The shape data input unit 1 inputs shape data represented by a triangle mesh. In this embodiment, a triangle mesh given as scanned data of a shape of a clay model, for example, is input. Each triangular facet of the mesh includes three vertices and three edges connecting the vertices. Adjacent mesh elements share vertices and edges.

The mesh simplification apparatus according to this embodiment simplifies the triangle mesh input by the shape data input unit 1 so as to reduce the number of triangles while maintaining design characteristics of original data as many as possible. Mesh simplification is performed by edge contraction.
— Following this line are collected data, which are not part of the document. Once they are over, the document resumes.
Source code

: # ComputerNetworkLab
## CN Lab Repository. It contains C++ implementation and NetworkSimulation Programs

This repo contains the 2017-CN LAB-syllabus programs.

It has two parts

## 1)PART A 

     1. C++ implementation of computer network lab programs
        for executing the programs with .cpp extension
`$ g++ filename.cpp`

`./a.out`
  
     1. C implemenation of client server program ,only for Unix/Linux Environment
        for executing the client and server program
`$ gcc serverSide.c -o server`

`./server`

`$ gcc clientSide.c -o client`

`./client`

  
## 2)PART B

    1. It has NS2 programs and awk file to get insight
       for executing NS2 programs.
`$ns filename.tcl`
In particular, in this embodiment, as illustrated in FIG. 9, when an edge connecting two vertices A and B is contracted, the vertex B is merged with the vertex A or the vertex A is merged with the vertex B.

When edge contraction is successively performed, it is necessary to determine an order of edges to be contracted (hereinafter referred to as edges of interest). In this embodiment, the contraction is performed in increasing order of length of the edges. Note that when contraction of a certain edge of interest is performed, edges in the vicinity change in length so that it is necessary to logically determine the order of edges of interest. This will be detailed later.
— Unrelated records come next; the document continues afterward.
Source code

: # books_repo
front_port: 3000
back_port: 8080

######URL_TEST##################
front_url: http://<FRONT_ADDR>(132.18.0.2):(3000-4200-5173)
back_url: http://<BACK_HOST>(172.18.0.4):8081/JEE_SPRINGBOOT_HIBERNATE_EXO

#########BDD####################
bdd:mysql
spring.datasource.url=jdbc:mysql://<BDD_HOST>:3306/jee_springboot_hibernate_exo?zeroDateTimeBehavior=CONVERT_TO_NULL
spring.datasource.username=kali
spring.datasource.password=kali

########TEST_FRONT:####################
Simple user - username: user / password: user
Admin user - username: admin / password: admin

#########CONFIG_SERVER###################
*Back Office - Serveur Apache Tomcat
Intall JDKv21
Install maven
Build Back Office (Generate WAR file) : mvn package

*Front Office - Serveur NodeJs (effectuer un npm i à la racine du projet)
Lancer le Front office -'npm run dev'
As to a certain edge of interest of the triangle mesh input by the shape data input unit 1, the flip determination unit 2 determines whether or not contraction of the edge of interest causes a flip of a mesh element (a triangular facet). In this embodiment, the flip determination unit 2 determines whether or not any of the following interior angles is 180 degrees or larger: interior angles of a figure defined by edges that connect the other endpoints of a plurality of edges connected to a first endpoint of the edge of interest; and interior angles of a figure defined by edges that connect the other endpoints of a plurality of edges connected to a second endpoint of the edge of interest. Then, when some of the interior angles is 180 degrees or larger, the flip determination unit 2 determines that a flip of the mesh element will occur.

FIG. 2 is a diagram illustrating details of processing by the flip determination unit 2. FIG. 2(a) illustrates the triangle mesh to serve as the original data. This is the same diagram as FIG. 9(a). Suppose now that an edge connecting the two vertices A and B is an edge of interest, and that the flip determination unit 2 determines whether or not a flip will occur when this edge is contracted.
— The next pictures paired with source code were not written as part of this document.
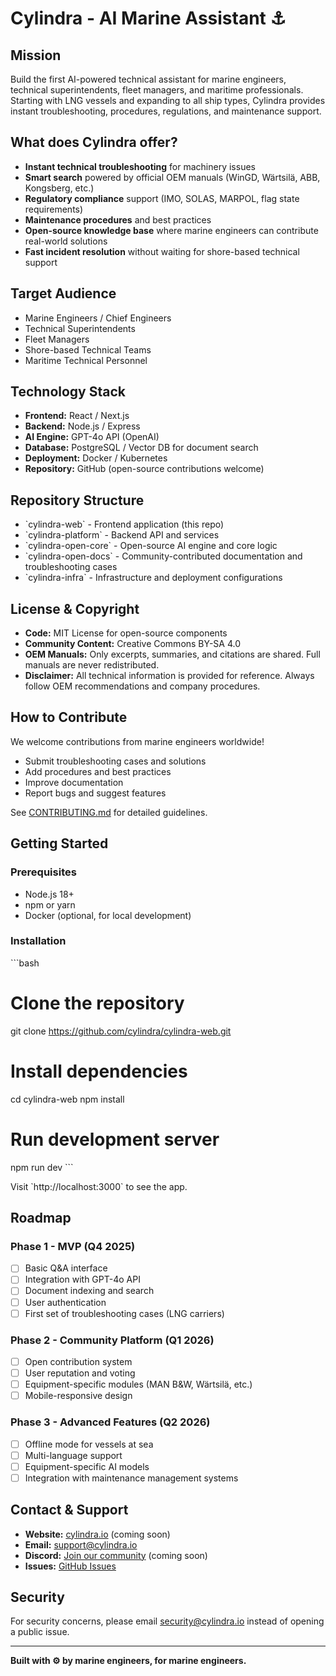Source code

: # Cylindra - AI Marine Assistant ⚓

## Mission
Build the first AI-powered technical assistant for marine engineers, technical superintendents, fleet managers, and maritime professionals. Starting with LNG vessels and expanding to all ship types, Cylindra provides instant troubleshooting, procedures, regulations, and maintenance support.

## What does Cylindra offer?
- **Instant technical troubleshooting** for machinery issues
- **Smart search** powered by official OEM manuals (WinGD, Wärtsilä, ABB, Kongsberg, etc.)
- **Regulatory compliance** support (IMO, SOLAS, MARPOL, flag state requirements)
- **Maintenance procedures** and best practices
- **Open-source knowledge base** where marine engineers can contribute real-world solutions
- **Fast incident resolution** without waiting for shore-based technical support

## Target Audience
- Marine Engineers / Chief Engineers
- Technical Superintendents
- Fleet Managers
- Shore-based Technical Teams
- Maritime Technical Personnel

## Technology Stack
- **Frontend:** React / Next.js
- **Backend:** Node.js / Express
- **AI Engine:** GPT-4o API (OpenAI)
- **Database:** PostgreSQL / Vector DB for document search
- **Deployment:** Docker / Kubernetes
- **Repository:** GitHub (open-source contributions welcome)

## Repository Structure
- \`cylindra-web\` - Frontend application (this repo)
- \`cylindra-platform\` - Backend API and services
- \`cylindra-open-core\` - Open-source AI engine and core logic
- \`cylindra-open-docs\` - Community-contributed documentation and troubleshooting cases
- \`cylindra-infra\` - Infrastructure and deployment configurations

## License & Copyright
- **Code:** MIT License for open-source components
- **Community Content:** Creative Commons BY-SA 4.0
- **OEM Manuals:** Only excerpts, summaries, and citations are shared. Full manuals are never redistributed.
- **Disclaimer:** All technical information is provided for reference. Always follow OEM recommendations and company procedures.

## How to Contribute
We welcome contributions from marine engineers worldwide!

- Submit troubleshooting cases and solutions
- Add procedures and best practices
- Improve documentation
- Report bugs and suggest features

See [CONTRIBUTING.md](CONTRIBUTING.md) for detailed guidelines.

## Getting Started

### Prerequisites
- Node.js 18+
- npm or yarn
- Docker (optional, for local development)

### Installation
\`\`\`bash
# Clone the repository
git clone https://github.com/cylindra/cylindra-web.git

# Install dependencies
cd cylindra-web
npm install

# Run development server
npm run dev
\`\`\`

Visit \`http://localhost:3000\` to see the app.

## Roadmap

### Phase 1 - MVP (Q4 2025)
- [ ] Basic Q&A interface
- [ ] Integration with GPT-4o API
- [ ] Document indexing and search
- [ ] User authentication
- [ ] First set of troubleshooting cases (LNG carriers)

### Phase 2 - Community Platform (Q1 2026)
- [ ] Open contribution system
- [ ] User reputation and voting
- [ ] Equipment-specific modules (MAN B&W, Wärtsilä, etc.)
- [ ] Mobile-responsive design

### Phase 3 - Advanced Features (Q2 2026)
- [ ] Offline mode for vessels at sea
- [ ] Multi-language support
- [ ] Equipment-specific AI models
- [ ] Integration with maintenance management systems

## Contact & Support
- **Website:** [cylindra.io](https://cylindra.io) (coming soon)
- **Email:** support@cylindra.io
- **Discord:** [Join our community](https://discord.gg/cylindra) (coming soon)
- **Issues:** [GitHub Issues](https://github.com/cylindra/cylindra-web/issues)

## Security
For security concerns, please email security@cylindra.io instead of opening a public issue.

---

**Built with ⚙️ by marine engineers, for marine engineers.**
First, as illustrated in FIG. 2(b), the flip determination unit 2 detects interior angles θ₁ and θ₂ of a first figure defined by edges that connect the other endpoints a1 to a7 of a plurality of edges (seven edges in this example) connected to the first endpoint A of the edge of interest. As illustrated in FIG. 2(c), the flip determination unit 2 detects interior angles θ₃ and θ₄ of a second figure defined by edges that connect the other endpoints b1 to b5 of a plurality of edges (five edges in this example) connected to the second endpoint B of the edge of interest. Here, the four interior angles θ₁ to θ₄ are interior angles of common vertices of the first figure and the second figure.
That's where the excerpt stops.